Meta Ads 2025: Was sich geändert hat und was jetzt wirklich funktioniert
Advantage+ Campaigns, KI-gestütztes Targeting, neue Creatives-Formate — der aktuelle Stand.
Meta Ads haben sich in den letzten zwei Jahren fundamental verändert. iOS 14+ hat die Attribution erschüttert, KI-Targeting hat manuelles Audience-Targeting teilweise verdrängt, und neue Formate wie Reels Ads haben den Creative-Mix verändert.

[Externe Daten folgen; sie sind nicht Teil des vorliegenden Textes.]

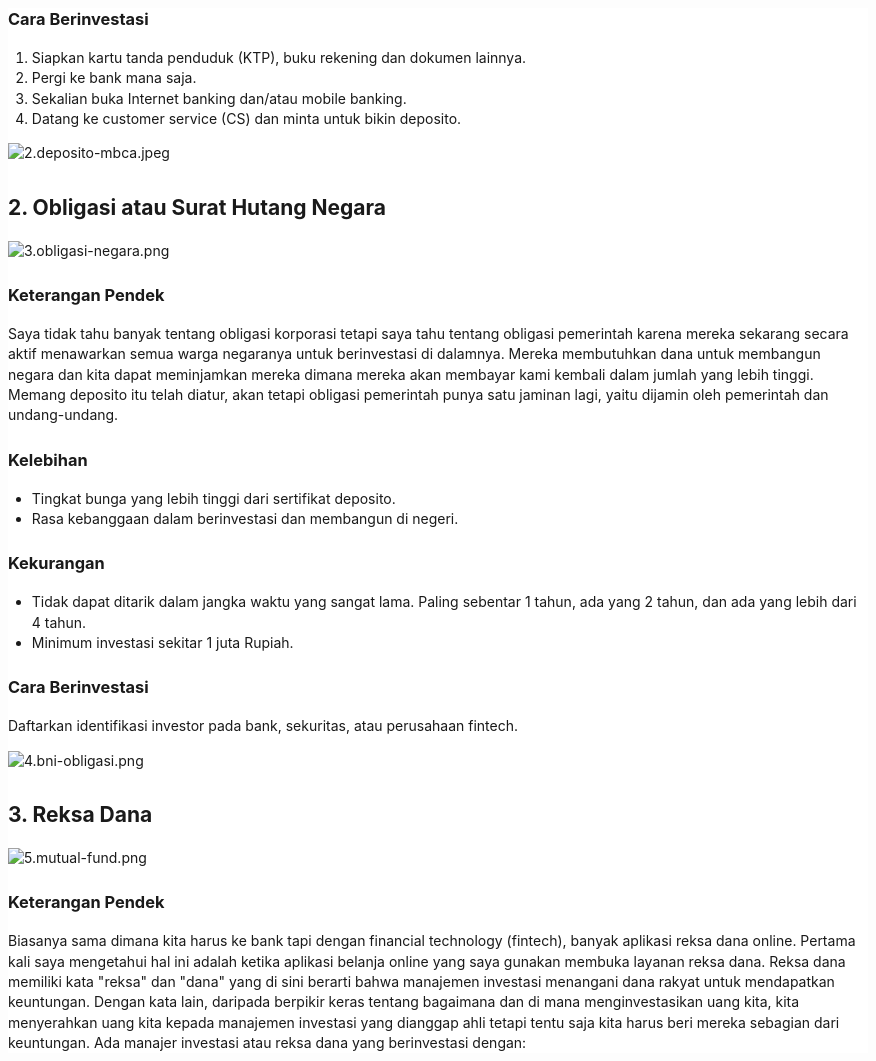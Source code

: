 ### Cara Berinvestasi

1.  Siapkan kartu tanda penduduk (KTP), buku rekening dan dokumen lainnya.
2.  Pergi ke bank mana saja.
3.  Sekalian buka Internet banking dan/atau mobile banking.
4.  Datang ke customer service (CS) dan minta untuk bikin deposito.

![2.deposito-mbca.jpeg](https://cdn.steemitimages.com/DQmdmEzQ9tYhVzhFRyWWFkYs4NMBesH4rC4yiUGu7iafQHA/2.deposito-mbca.jpeg)

## 2. Obligasi atau Surat Hutang Negara

![3.obligasi-negara.png](https://cdn.steemitimages.com/DQmRYSpS9619VAnfZZ4xR3hbPRexSdBEW6M3K6bQeXxLDFn/3.obligasi-negara.png)

### Keterangan Pendek

Saya tidak tahu banyak tentang obligasi korporasi tetapi saya tahu tentang obligasi pemerintah karena mereka sekarang secara aktif menawarkan semua warga negaranya untuk berinvestasi di dalamnya. Mereka membutuhkan dana untuk membangun negara dan kita dapat meminjamkan mereka dimana mereka akan membayar kami kembali dalam jumlah yang lebih tinggi. Memang deposito itu telah diatur, akan tetapi obligasi pemerintah punya satu jaminan lagi, yaitu dijamin oleh pemerintah dan undang-undang.

### Kelebihan

*   Tingkat bunga yang lebih tinggi dari sertifikat deposito.
*   Rasa kebanggaan dalam berinvestasi dan membangun di negeri.

### Kekurangan

*   Tidak dapat ditarik dalam jangka waktu yang sangat lama. Paling sebentar 1 tahun, ada yang 2 tahun, dan ada yang lebih dari 4 tahun.
*   Minimum investasi sekitar 1 juta Rupiah.

### Cara Berinvestasi

Daftarkan identifikasi investor pada bank, sekuritas, atau perusahaan fintech.

![4.bni-obligasi.png](https://cdn.steemitimages.com/DQmUSSdYdMsCNmUe39EY9hoFtu98JYy6KZVbDFeoCjzHJMA/4.bni-obligasi.png)

## 3. Reksa Dana

![5.mutual-fund.png](https://cdn.steemitimages.com/DQmQEoQiT1bjPq4VpgUdH8SeVub6LcynL2o3VWFVn4U1Uqh/5.mutual-fund.png)

### Keterangan Pendek

Biasanya sama dimana kita harus ke bank tapi dengan financial technology (fintech), banyak aplikasi reksa dana online. Pertama kali saya mengetahui hal ini adalah ketika aplikasi belanja online yang saya gunakan membuka layanan reksa dana. Reksa dana memiliki kata "reksa" dan "dana" yang di sini berarti bahwa manajemen investasi menangani dana rakyat untuk mendapatkan keuntungan. Dengan kata lain, daripada berpikir keras tentang bagaimana dan di mana menginvestasikan uang kita, kita menyerahkan uang kita kepada manajemen investasi yang dianggap ahli tetapi tentu saja kita harus beri mereka sebagian dari keuntungan. Ada manajer investasi atau reksa dana yang berinvestasi dengan:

Advantage+ Shopping Campaigns: Für E-Commerce ein Game Changer
Advantage+ Shopping Campaigns (ASC) sind Metas Antwort auf Googles Performance Max — vollautomatisch, KI-gesteuert, mit wenig manueller Kontrolle. In unseren Tests performen sie oft besser als manuell gesteuerte Shopping-Kampagnen, aber nur mit dem richtigen Creative-Input.
Tipp: Gib ASC mindestens 20–30 verschiedene Creatives als Input. Die KI testet automatisch, was funktioniert — aber sie braucht Material zum Arbeiten.

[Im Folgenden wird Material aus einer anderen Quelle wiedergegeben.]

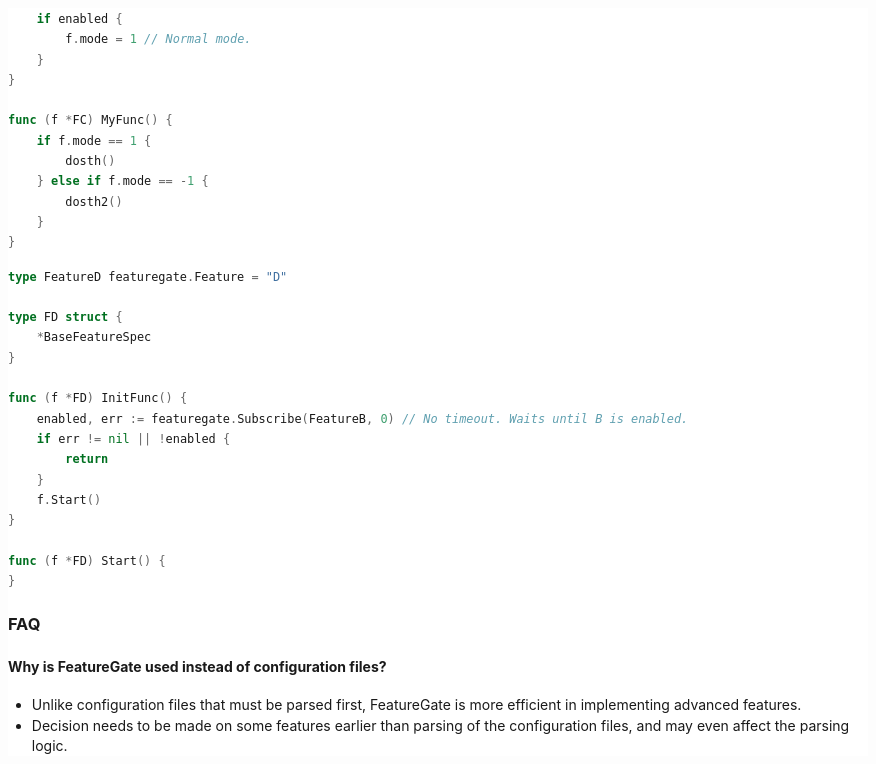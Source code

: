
 ```Go
    if enabled {
        f.mode = 1 // Normal mode.
    }
}

func (f *FC) MyFunc() {
    if f.mode == 1 {
        dosth()
    } else if f.mode == -1 {
        dosth2()
    }
}
```

```Go
type FeatureD featuregate.Feature = "D"

type FD struct {
    *BaseFeatureSpec
}

func (f *FD) InitFunc() {
    enabled, err := featuregate.Subscribe(FeatureB, 0) // No timeout. Waits until B is enabled.
    if err != nil || !enabled {
        return
    }
    f.Start()
}

func (f *FD) Start() {
}
```

### FAQ

#### Why is FeatureGate used instead of configuration files?

- Unlike configuration files that must be parsed first, FeatureGate is more efficient in implementing advanced features.
- Decision needs to be made on some features earlier than parsing of the configuration files, and may even affect the parsing logic.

Creatives sind der neue Targeting-Hebel
In einer Welt mit eingeschränktem Tracking ist das Creative das wichtigste Signal. Wer das richtige Creative zeigt, zieht automatisch die richtige Audience an — Meta's KI erkennt, wer auf welche Inhalte reagiert.
- UGC-Style (User Generated Content) performen weiterhin sehr stark
- Video hat statische Bilder in den meisten Kategorien überholt
- Hook in den ersten 3 Sekunden ist entscheidend
- Text-Overlays auf Videos erhöhen die Accessibility und Performance
- Raw, authentic > polished production für DTC-Brands
Attribution und der Konversions-API
Meta's Conversions API (CAPI) ist heute Pflicht für saubere Attribution. Browser-seitiges Tracking allein ist durch iOS-Einschränkungen zu unzuverlässig. CAPI sendet Conversion-Events direkt vom Server und umgeht Ad-Blocker und iOS-Einschränkungen.
Fazit
Meta Ads 2025: Mehr KI, mehr Automatisierung, aber auch mehr Kreativ-Expertise nötig. Wer gute Creatives liefern kann und die technische Infrastruktur richtig aufgesetzt hat, kann hervorragende Ergebnisse erzielen.